Consumer Debt Reaches New Record High
After five straight years of continued growth, U.S. consumer debt passed $14 trillion at the end of 2019, a new record high, according to the Federal Reserve Bank of New York (FRB).
Consumer debt previously peaked in 2008 (Q3) at $12.68 trillion then declined as U.S. consumers worked diligently to lower their debt (particularly credit card debt). Today, not only do U.S. consumers owe $1.5 trillion more than they did at the previous peak, they owe 26.8% more than then they did in 2013 (Q2) after paying off some debt.

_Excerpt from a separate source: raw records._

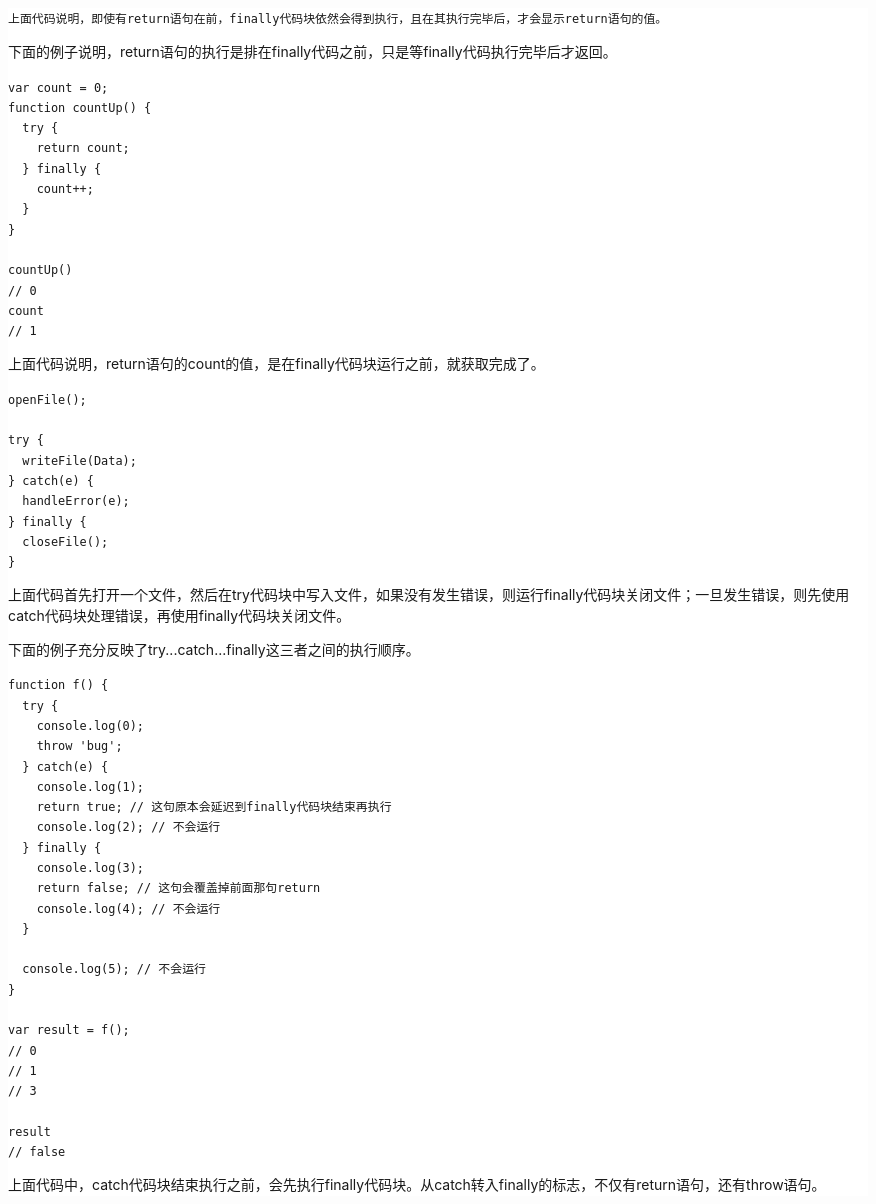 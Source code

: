 `上面代码说明，即使有return语句在前，finally代码块依然会得到执行，且在其执行完毕后，才会显示return语句的值。`

下面的例子说明，return语句的执行是排在finally代码之前，只是等finally代码执行完毕后才返回。

```
var count = 0;
function countUp() {
  try {
    return count;
  } finally {
    count++;
  }
}

countUp()
// 0
count
// 1
```
上面代码说明，return语句的count的值，是在finally代码块运行之前，就获取完成了。

```
openFile();

try {
  writeFile(Data);
} catch(e) {
  handleError(e);
} finally {
  closeFile();
}
```
上面代码首先打开一个文件，然后在try代码块中写入文件，如果没有发生错误，则运行finally代码块关闭文件；一旦发生错误，则先使用catch代码块处理错误，再使用finally代码块关闭文件。

下面的例子充分反映了try...catch...finally这三者之间的执行顺序。

```
function f() {
  try {
    console.log(0);
    throw 'bug';
  } catch(e) {
    console.log(1);
    return true; // 这句原本会延迟到finally代码块结束再执行
    console.log(2); // 不会运行
  } finally {
    console.log(3);
    return false; // 这句会覆盖掉前面那句return
    console.log(4); // 不会运行
  }

  console.log(5); // 不会运行
}

var result = f();
// 0
// 1
// 3

result
// false
```
上面代码中，catch代码块结束执行之前，会先执行finally代码块。从catch转入finally的标志，不仅有return语句，还有throw语句。
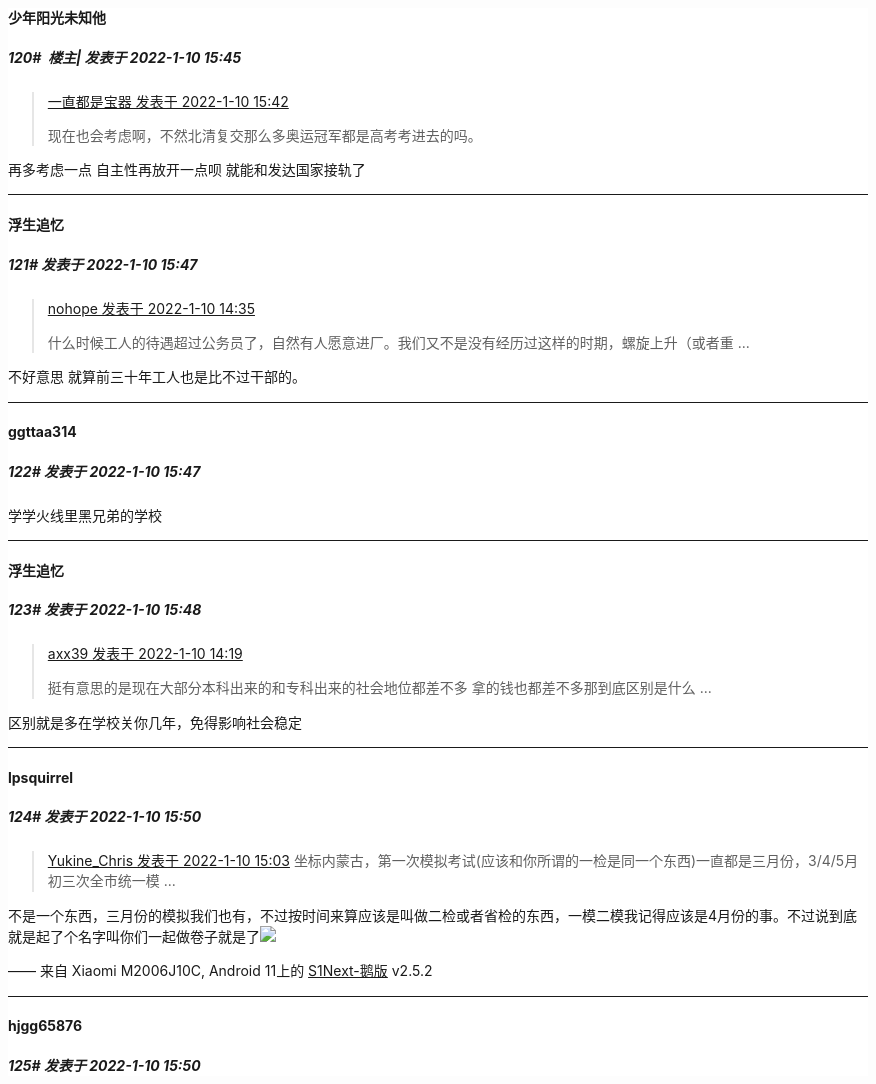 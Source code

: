 ####  少年阳光未知他  
##### 120#         楼主| 发表于 2022-1-10 15:45

<blockquote><a href="httphttps://bbs.saraba1st.com/2b/forum.php?mod=redirect&amp;goto=findpost&amp;pid=54234822&amp;ptid=2046633" target="_blank">一直都是宝器 发表于 2022-1-10 15:42</a>

现在也会考虑啊，不然北清复交那么多奥运冠军都是高考考进去的吗。</blockquote>
再多考虑一点 自主性再放开一点呗 就能和发达国家接轨了



*****

####  浮生追忆  
##### 121#       发表于 2022-1-10 15:47

<blockquote><a href="httphttps://bbs.saraba1st.com/2b/forum.php?mod=redirect&amp;goto=findpost&amp;pid=54233909&amp;ptid=2046633" target="_blank">nohope 发表于 2022-1-10 14:35</a>

什么时候工人的待遇超过公务员了，自然有人愿意进厂。我们又不是没有经历过这样的时期，螺旋上升（或者重 ...</blockquote>
不好意思 就算前三十年工人也是比不过干部的。

*****

####  ggttaa314  
##### 122#       发表于 2022-1-10 15:47

学学火线里黑兄弟的学校

*****

####  浮生追忆  
##### 123#       发表于 2022-1-10 15:48

<blockquote><a href="httphttps://bbs.saraba1st.com/2b/forum.php?mod=redirect&amp;goto=findpost&amp;pid=54233681&amp;ptid=2046633" target="_blank">axx39 发表于 2022-1-10 14:19</a>

挺有意思的是现在大部分本科出来的和专科出来的社会地位都差不多 拿的钱也都差不多那到底区别是什么 ...</blockquote>
区别就是多在学校关你几年，免得影响社会稳定

*****

####  lpsquirrel  
##### 124#       发表于 2022-1-10 15:50

<blockquote><a href="httphttps://bbs.saraba1st.com/2b/forum.php?mod=redirect&amp;goto=findpost&amp;pid=54234299&amp;ptid=2046633" target="_blank">Yukine_Chris 发表于 2022-1-10 15:03</a>
坐标内蒙古，第一次模拟考试(应该和你所谓的一检是同一个东西)一直都是三月份，3/4/5月初三次全市统一模 ...</blockquote>
不是一个东西，三月份的模拟我们也有，不过按时间来算应该是叫做二检或者省检的东西，一模二模我记得应该是4月份的事。不过说到底就是起了个名字叫你们一起做卷子就是了<img src="https://static.saraba1st.com/image/smiley/face2017/067.png" referrerpolicy="no-referrer">

—— 来自 Xiaomi M2006J10C, Android 11上的 [S1Next-鹅版](https://github.com/ykrank/S1-Next/releases) v2.5.2

*****

####  hjgg65876  
##### 125#       发表于 2022-1-10 15:50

The FRB of NY study included all types of household debt (including mortgages) and was based on December 31, 2019 financial data. For our purposes (both last week and this week) we did not want to include housing debt in our numbers since it does not always act the same as other consumer debt. And, because we do not have access to all of the year-end data yet, our page 7 list uses September 30, 2019 data.
That being said, the FRB report specified "aggregate delinquency rates were mostly unchanged in the fourth quarter of 2019", which we confirmed on some of the banks we reported on this week.
As a rule, consumer loan quality continues to be strong although we are beginning to see cracks, particularly in the credit card portion. Annual net charge-offs in credit card portfolios increased 6.7% in the 12 months ending September 30, 2019 and noncurrent credit card balances increased 8.1% during the third quarter alone. Loan loss reserves are trending up as well.
When we separate community banks from the rest of the group we see a 16.8% increase in credit card loans during the 12 months ending September 30, 2019 whereas total loans to individuals increased just 4%. Low unemployment may be providing the confidence to pull out the plastic, but credit card loan quality is beginning to falter, particularly at the banks on page 7.
The community banks listed on page 7 all have two things in common:
- Consumer loans account for at least 10% of total loans, and
- At least 2.55% of those consumer loans are 90 days or more delinquent.
The first one, 4-Star Farmers State Bank, is a single branch community bank, established in 1912 in Medora, Illinois. Its nonperforming assets are 3.4% of total assets, which is high. But its consumer loans are doing particularly poorly with over 17% at least 90 days past due. Alarming? Perhaps, but Farmers State Bank has two things in its favor:
- Consumer loans represent less than a quarter (21%) of total loans; and
- With a 17% leverage capital ratio and 31% risk-based capital ratio, it has a nice capital cushion to fall back on.
(The minimums to be considered "Adequately" capitalized are 4% and 8%, respectively.)
The second bank listed, Fortis Private Bank, Denver, is rated 5-Stars despite reporting over 10% of its consumer loans as 90 days or more past due. In this instance, the majority of delinquent loans are at least partially guaranteed by the U.S. government. And, the majority of its loans (over 40%) are in single family homes, which are pristine.
That brings us to 2-Star Towanda State Bank, KS. In addition to having the third largest percent of delinquent consumer loans (mostly due to bad auto loans) of all community banks, Towanda has trouble with other loans as well, particularly residential real estate. Of the $5.673 million Towanda has invested in 1-4 single family first liens, 4.3% is 90 days or more past due or in nonaccrual status, and another 7.8% is in the pipeline at 30-89 days past due. Troubled loans combined with continual losses have secured Towanda a place on Bauer's Troubled and Problematic Report.